» Source data
━━━━━━━━━━
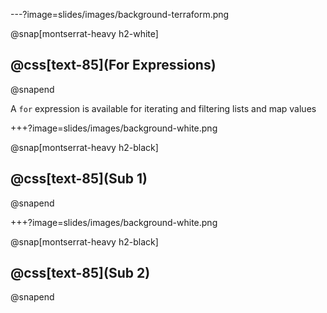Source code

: ---?image=slides/images/background-terraform.png

@snap[montserrat-heavy h2-white]
## @css[text-85](For Expressions)
@snapend

A `for` expression is available for iterating and filtering lists and map values

+++?image=slides/images/background-white.png

@snap[montserrat-heavy h2-black]
## @css[text-85](Sub 1)
@snapend

+++?image=slides/images/background-white.png

@snap[montserrat-heavy h2-black]
## @css[text-85](Sub 2)
@snapend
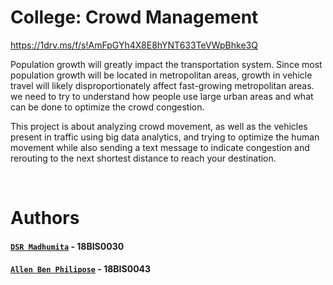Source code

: # College: Crowd Management

https://1drv.ms/f/s!AmFpGYh4X8E8hYNT633TeVWpBhke3Q

Population growth will greatly impact the transportation system. Since most population growth will be located in metropolitan areas, growth in vehicle travel will likely disproportionately affect fast-growing metropolitan areas. we need to try to understand how people use large urban areas and what can be done to optimize the crowd congestion.

This project is about analyzing crowd movement, as well as the vehicles present in traffic using big data analytics, and trying to optimize the human movement while also sending a text message to indicate congestion and rerouting to the next shortest distance to reach your destination.

<br />

# Authors

#### [``DSR Madhumita``](https://github.com/madhumita-beep) - 18BIS0030
#### [``Allen Ben Philipose``](https://abphilip.me/) - 18BIS0043

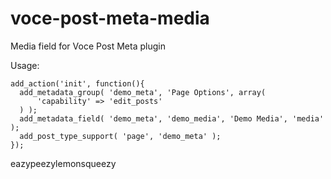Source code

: voce-post-meta-media
====================

Media field for Voce Post Meta plugin

Usage:

	add_action('init', function(){
	  add_metadata_group( 'demo_meta', 'Page Options', array(
		  'capability' => 'edit_posts'
	  ) );
	  add_metadata_field( 'demo_meta', 'demo_media', 'Demo Media', 'media' );
	  add_post_type_support( 'page', 'demo_meta' );
	});



eazypeezylemonsqueezy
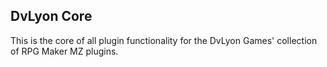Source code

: ## DvLyon Core

This is the core of all plugin functionality for the DvLyon Games' collection of RPG Maker MZ plugins.

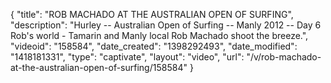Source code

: {
    "title": "ROB MACHADO AT THE AUSTRALIAN OPEN OF SURFING",
    "description": "Hurley -- Australian Open of Surfing -- Manly 2012 -- Day 6 Rob's world - Tamarin and Manly local Rob Machado shoot the breeze.",
    "videoid": "158584",
    "date_created": "1398292493",
    "date_modified": "1418181331",
    "type": "captivate",
    "layout": "video",
    "url": "\/v\/rob-machado-at-the-australian-open-of-surfing\/158584"
}
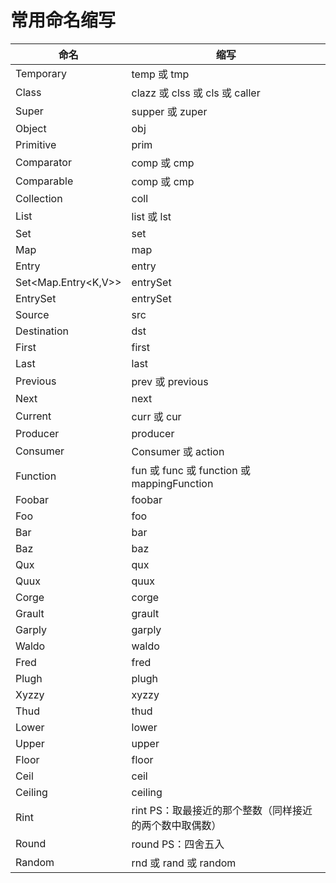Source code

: # 常用命名缩写



| 命名                | 缩写                                                         |
| ------------------- | ------------------------------------------------------------ |
| Temporary           | temp 或 tmp                                                  |
| Class               | clazz 或 clss 或 cls 或 caller                               |
| Super               | supper 或 zuper                                              |
| Object              | obj                                                          |
| Primitive           | prim                                                         |
| Comparator          | comp 或 cmp                                                  |
| Comparable          | comp 或 cmp                                                  |
| Collection          | coll                                                         |
| List                | list 或 lst                                                  |
| Set                 | set                                                          |
| Map                 | map                                                          |
| Entry               | entry                                                        |
| Set<Map.Entry<K,V>> | entrySet                                                     |
| EntrySet            | entrySet                                                     |
| Source              | src                                                          |
| Destination         | dst                                                          |
| First               | first                                                        |
| Last                | last                                                         |
| Previous            | prev 或 previous                                             |
| Next                | next                                                         |
| Current             | curr 或 cur                                                  |
| Producer            | producer                                                     |
| Consumer            | Consumer 或 action                                           |
| Function            | fun 或 func 或 function 或 mappingFunction                   |
| Foobar              | foobar                                                       |
| Foo                 | foo                                                          |
| Bar                 | bar                                                          |
| Baz                 | baz                                                          |
| Qux                 | qux                                                          |
| Quux                | quux                                                         |
| Corge               | corge                                                        |
| Grault              | grault                                                       |
| Garply              | garply                                                       |
| Waldo               | waldo                                                        |
| Fred                | fred                                                         |
| Plugh               | plugh                                                        |
| Xyzzy               | xyzzy                                                        |
| Thud                | thud                                                         |
| Lower               | lower                                                        |
| Upper               | upper                                                        |
| Floor               | floor                                                        |
| Ceil                | ceil                                                         |
| Ceiling             | ceiling                                                      |
| Rint                | rint          PS：取最接近的那个整数（同样接近的两个数中取偶数） |
| Round               | round      PS：四舍五入                                      |
| Random              | rnd 或 rand 或 random                                        |

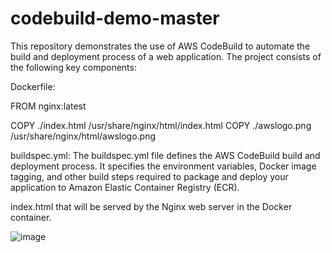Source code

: # codebuild-demo-master
This repository demonstrates the use of AWS CodeBuild to automate the build and deployment process of a web application. The project consists of the following key components:

Dockerfile:

  FROM nginx:latest

  COPY ./index.html   /usr/share/nginx/html/index.html
  COPY ./awslogo.png  /usr/share/nginx/html/awslogo.png

buildspec.yml:
The buildspec.yml file defines the AWS CodeBuild build and deployment process. It specifies the environment variables, 
Docker image tagging, and other build steps required to package and deploy your application to Amazon Elastic Container Registry (ECR).

index.html that will be served by the Nginx web server in the Docker container.


![image](https://github.com/kapalulz/codebuild-demo-master/assets/17459523/f5301e99-4c0a-4c26-bca6-888ab516d0a0)

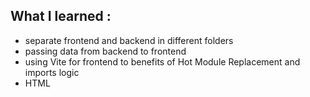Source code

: ## What I learned :
- separate frontend and backend in different folders
- passing data from backend to frontend
- using Vite for frontend to benefits of Hot Module Replacement and imports logic
- HTML <template> functionnality


## In-depth details of the project :
### Backend
1. Goodreads CSV export because it doesn't provide API. Turned the CSV file into Goordreads.sqlite thanks to SQLite bash script.
2. Retrieving book cover image for each book : using a combination of SQL Query and a scrapping book cover library to get all cover images. Logic is getting the book cover Amazon URL depending on the ISBN13 and then cleaning the object.ISBN13 string. [getBookCovers.js](./backend/controllers/getBookCovers.js)
3. Querying SQL DB to get all books data to JS objects. Then passing the data to /data route thanks to Fastify [passBookDataToFront.js](./backend/controllers/passBookDataToFront.js)

### Frontend
4. Fetching the data from the /data route [fetchBooksFromAPI.js](./frontend/utils/fetchBooksFromAPI.js)
5. Then using <template> HTML functionnality to dynamically render the content. [displayBooks.js](/frontend/utils/displayBooks.js)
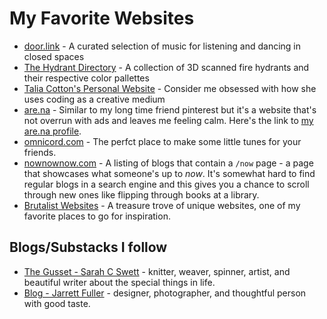 # My Favorite Websites

- [door.link](https://www.door.link/) - A curated selection of music for listening and dancing in closed spaces
- [The Hydrant Directory](https://www.dayroselane.com/hydrants) - A collection of 3D scanned fire hydrants and their respective color pallettes
- [Talia Cotton's Personal Website](https://taliacotton.com/) - Consider me obsessed with how she uses coding as a creative medium
- [are.na](https://www.are.na/) - Similar to my long time friend pinterest but it's a website that's not overrun with ads and leaves me feeling calm. Here's the link to [my are.na profile](https://www.are.na/gisele-fox/channels).
- [omnicord.com](https://onlineomnichord.com/) - The perfct place to make some little tunes for your friends.
- [nownownow.com](https://nownownow.com/) - A listing of blogs that contain a `/now` page - a page that showcases what someone's up to *now*. It's somewhat hard to find regular blogs in a search engine and this gives you a chance to scroll through new ones like flipping through books at a library.
- [Brutalist Websites](https://brutalistwebsites.com/index_backup.html) - A treasure trove of unique websites, one of my favorite places to go for inspiration.

## Blogs/Substacks I follow
- [The Gusset - Sarah C Swett](https://sarahcswett.substack.com/) - knitter, weaver, spinner, artist, and beautiful writer about the special things in life.
- [Blog - Jarrett Fuller](https://www.jarrettfuller.blog/) - designer, photographer, and thoughtful person with good taste.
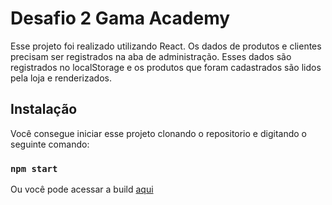# Desafio 2 Gama Academy

Esse projeto foi realizado utilizando React. Os dados de produtos e clientes precisam ser registrados na aba de administração. Esses dados são registrados no localStorage e os produtos que foram cadastrados são lidos pela loja e renderizados.

## Instalação

Você consegue iniciar esse projeto clonando o repositorio e digitando o seguinte comando:

### `npm start`

Ou você pode acessar a build [aqui](https://desafio2-e-commerce.netlify.app/)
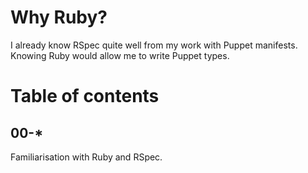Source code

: # Why Ruby?

I already know RSpec quite well from my work with Puppet manifests.  Knowing Ruby would allow me to write Puppet types.

# Table of contents

## 00-*
Familiarisation with Ruby and RSpec.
━━━━━━━━━━
» Work required
Although the records hold pictures, the copy must not; give again exactly the lines from the one with "Docker image tagging, and" through the one with "### Backend".

» Answer area
Docker image tagging, and other build steps required to package and deploy your application to Amazon Elastic Container Registry (ECR).

index.html that will be served by the Nginx web server in the Docker container.


![image](https://github.com/kapalulz/codebuild-demo-master/assets/17459523/f5301e99-4c0a-4c26-bca6-888ab516d0a0)

Source code

: ## What I learned :
- separate frontend and backend in different folders
- passing data from backend to frontend
- using Vite for frontend to benefits of Hot Module Replacement and imports logic
- HTML <template> functionnality


## In-depth details of the project :
### Backend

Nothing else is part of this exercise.